- [Material to process]:
___

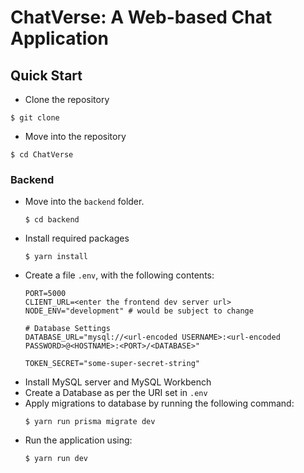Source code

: # ChatVerse: A Web-based Chat Application

## Quick Start
- Clone the repository
```console
$ git clone 
```
- Move into the repository
```console
$ cd ChatVerse
```

### Backend
- Move into the `backend` folder.
    ```console
    $ cd backend
    ```
- Install required packages
    ```console
    $ yarn install
    ```
- Create a file `.env`, with the following contents:
    ```env
    PORT=5000
    CLIENT_URL=<enter the frontend dev server url>
    NODE_ENV="development" # would be subject to change
    
    # Database Settings
    DATABASE_URL="mysql://<url-encoded USERNAME>:<url-encoded PASSWORD>@<HOSTNAME>:<PORT>/<DATABASE>"

    TOKEN_SECRET="some-super-secret-string"
    ```
- Install MySQL server and MySQL Workbench
- Create a Database as per the URI set in `.env`
- Apply migrations to database by running the following command:
    ```console
    $ yarn run prisma migrate dev
    ```
- Run the application using:
    ```console
    $ yarn run dev
    ```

___

- [Activity]: Begin with the line that holds "- Create a Database" and write out each line from there to the end of the material, exactly as it stands. Include nothing else.

- [The completed task]:
- Create a Database as per the URI set in `.env`
- Apply migrations to database by running the following command:
    ```console
    $ yarn run prisma migrate dev
    ```
- Run the application using:
    ```console
    $ yarn run dev
    ```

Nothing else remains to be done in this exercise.